A 64’x72’ building provides room to work on several repair jobs at once and park frequently used equipment overnight so it won’t freeze during cold weather.
The Paxton family’s simple shop turned out just right
Doing plenty of research before building their new shop paid off in comfort and efficiency for brothers Joe and Steve Paxton and their sons of Grove City, Pa. "It’s not a fancy shop, but it’s very functional," Joe says.
The Paxtons visited other shops and studied those in magazines. "We picked out the things we liked best and put them into this one," Joe adds.
Some of the Paxtons’ favorite features include enough room to work on multiple machines, overnight parking space to keep machines from freezing, floor heat and overhead doors.
The 64'x72' building was designed and constructed by Joe’s son-in-law, Mark Saeler, who operates a construction company. "The shop is a standard pole building," Saeler explains. "The structural posts are pressure-treated 6x6s, spaced 8' apart, resting on a 10" concrete footing. We put 2x6 framing between the posts so we could install insulation and interior and exterior finishes."
Two generations of Paxtons—Scott, Joe, Silas and Steve (not pictured)—use their new shop to maintain equipment on their Pennsylvania dairy farm.
Seeing the layout on Saeler’s computer screen, with three big machines placed as if they all were being worked on, helped persuade the Paxtons to go ahead with the new facility. The decision became almost a no-brainer when they reflected on the building they had been using as a shop. "It was very small," says Scott, Joe’s son. "I called it a toolbox and parts room, rather than a shop. No machine with dual wheels would fit inside. With no storage space, stuff kept creeping onto the floor."

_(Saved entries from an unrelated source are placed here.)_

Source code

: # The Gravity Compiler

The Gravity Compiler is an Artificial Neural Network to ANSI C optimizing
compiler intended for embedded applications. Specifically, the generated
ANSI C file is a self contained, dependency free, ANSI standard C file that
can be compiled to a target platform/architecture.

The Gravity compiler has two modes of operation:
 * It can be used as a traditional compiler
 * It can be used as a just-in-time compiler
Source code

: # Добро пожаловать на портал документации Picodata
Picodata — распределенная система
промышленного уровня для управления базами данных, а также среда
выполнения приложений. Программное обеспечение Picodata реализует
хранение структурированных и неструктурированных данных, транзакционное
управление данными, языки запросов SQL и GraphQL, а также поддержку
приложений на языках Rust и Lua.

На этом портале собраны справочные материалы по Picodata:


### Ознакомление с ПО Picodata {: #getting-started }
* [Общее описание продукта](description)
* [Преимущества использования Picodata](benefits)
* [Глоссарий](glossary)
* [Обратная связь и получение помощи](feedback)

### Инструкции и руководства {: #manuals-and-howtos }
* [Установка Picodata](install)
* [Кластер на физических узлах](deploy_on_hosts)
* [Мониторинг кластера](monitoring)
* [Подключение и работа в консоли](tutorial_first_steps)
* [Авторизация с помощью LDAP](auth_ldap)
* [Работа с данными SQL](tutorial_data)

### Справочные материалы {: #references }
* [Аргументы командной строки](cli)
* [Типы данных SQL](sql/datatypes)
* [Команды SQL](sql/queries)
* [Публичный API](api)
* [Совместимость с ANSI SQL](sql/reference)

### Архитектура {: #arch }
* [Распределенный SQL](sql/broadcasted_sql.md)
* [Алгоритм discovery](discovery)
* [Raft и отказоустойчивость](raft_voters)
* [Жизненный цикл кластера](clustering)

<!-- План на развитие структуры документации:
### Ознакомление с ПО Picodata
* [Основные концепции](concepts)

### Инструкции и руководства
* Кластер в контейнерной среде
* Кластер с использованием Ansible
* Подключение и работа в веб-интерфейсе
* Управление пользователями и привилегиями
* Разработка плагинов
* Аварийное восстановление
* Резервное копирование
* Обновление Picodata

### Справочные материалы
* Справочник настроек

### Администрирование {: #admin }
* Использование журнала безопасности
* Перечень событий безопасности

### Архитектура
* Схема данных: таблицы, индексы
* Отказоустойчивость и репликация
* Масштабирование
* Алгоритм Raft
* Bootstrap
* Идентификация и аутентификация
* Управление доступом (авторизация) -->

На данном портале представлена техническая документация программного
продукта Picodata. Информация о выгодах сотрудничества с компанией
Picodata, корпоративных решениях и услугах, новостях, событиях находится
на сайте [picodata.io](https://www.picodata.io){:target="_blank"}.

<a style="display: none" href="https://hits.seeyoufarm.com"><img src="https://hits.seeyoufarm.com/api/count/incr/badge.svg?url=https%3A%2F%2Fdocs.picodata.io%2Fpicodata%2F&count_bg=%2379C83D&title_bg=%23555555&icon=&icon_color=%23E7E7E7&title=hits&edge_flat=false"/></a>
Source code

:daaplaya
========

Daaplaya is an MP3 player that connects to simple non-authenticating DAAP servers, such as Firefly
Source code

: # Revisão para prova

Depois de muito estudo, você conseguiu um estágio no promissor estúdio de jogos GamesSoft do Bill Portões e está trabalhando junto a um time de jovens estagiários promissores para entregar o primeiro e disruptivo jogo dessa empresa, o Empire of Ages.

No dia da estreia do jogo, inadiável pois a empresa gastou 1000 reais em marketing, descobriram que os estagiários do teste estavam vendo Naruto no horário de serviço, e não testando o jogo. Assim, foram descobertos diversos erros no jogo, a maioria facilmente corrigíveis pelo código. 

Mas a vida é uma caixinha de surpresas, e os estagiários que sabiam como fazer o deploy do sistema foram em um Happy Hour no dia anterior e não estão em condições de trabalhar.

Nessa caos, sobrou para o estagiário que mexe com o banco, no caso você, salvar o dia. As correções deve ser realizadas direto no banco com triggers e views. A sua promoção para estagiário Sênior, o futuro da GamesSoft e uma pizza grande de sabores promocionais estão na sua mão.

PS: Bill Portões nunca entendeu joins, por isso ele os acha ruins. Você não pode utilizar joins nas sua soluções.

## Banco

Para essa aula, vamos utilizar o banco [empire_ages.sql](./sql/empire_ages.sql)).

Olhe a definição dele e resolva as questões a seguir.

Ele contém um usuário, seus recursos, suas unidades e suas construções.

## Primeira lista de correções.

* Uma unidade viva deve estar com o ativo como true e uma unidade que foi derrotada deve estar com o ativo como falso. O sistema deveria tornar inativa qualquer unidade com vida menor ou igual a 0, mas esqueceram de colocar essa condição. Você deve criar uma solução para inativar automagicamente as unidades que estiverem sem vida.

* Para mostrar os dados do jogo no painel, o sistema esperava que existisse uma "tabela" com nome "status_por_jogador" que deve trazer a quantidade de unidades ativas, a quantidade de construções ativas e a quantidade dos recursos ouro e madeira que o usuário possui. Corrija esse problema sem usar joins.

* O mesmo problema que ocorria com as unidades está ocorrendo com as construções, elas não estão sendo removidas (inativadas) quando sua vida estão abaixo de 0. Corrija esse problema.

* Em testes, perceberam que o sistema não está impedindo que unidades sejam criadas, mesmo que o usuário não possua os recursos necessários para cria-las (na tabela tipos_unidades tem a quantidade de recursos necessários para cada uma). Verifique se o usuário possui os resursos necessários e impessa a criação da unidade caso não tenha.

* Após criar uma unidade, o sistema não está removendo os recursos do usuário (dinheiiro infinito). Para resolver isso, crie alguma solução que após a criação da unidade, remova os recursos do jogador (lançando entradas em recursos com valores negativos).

Floor heat. Another decision that turned out to be fairly easy was the in-floor radiant heating system. "Everybody we talked to said that’s the way to heat a shop or garage," Scott says. With in-floor heat, Joe and Scott say the building stays warm all the way from the floor to the ceiling. "You can park a truck in here in the winter, and it will be dry in two hours," Joe adds.
Steve Kalasky with Thermo Supply in West Middlesex, Pa., designed the heating system. A boiler heats a propylene glycol/water solution that flows through ¾" PEX (crosslinked polyethelene) tubing embedded in the concrete floor. The 150,000-btu HTP boiler, fueled by natural gas, is rated 98% efficient and is modulated to match its firing rate to the needs of the structure.
The system runs off of a single manifold—just one heating zone controlled by one thermostat. The lines run underneath the office/utility area, as well as the work bay. In the office, supplemental heat is available from electric baseboard heaters.
During construction, a network of copper tubing was installed to carry the solution of propylene glycol and water to heat the concrete floor.
The heating system and efficient insulation work together to keep the building cold or warm, as needed. "To minimize heat loss, after the building was constructed, we excavated enough space between the posts to install 2" of rigid foam insulation board around the perimeter of the building," Saeler says. "Under the concrete floor, the main insulation is a semi-rigid type of foam insulation board with a built-in vapor barrier, called The Barrier XT." Installing that product involved only one step compared to the traditional method of laying down sheets of foam insulation board, taping the seams and then overlaying a polyethelene vapor barrier, he adds.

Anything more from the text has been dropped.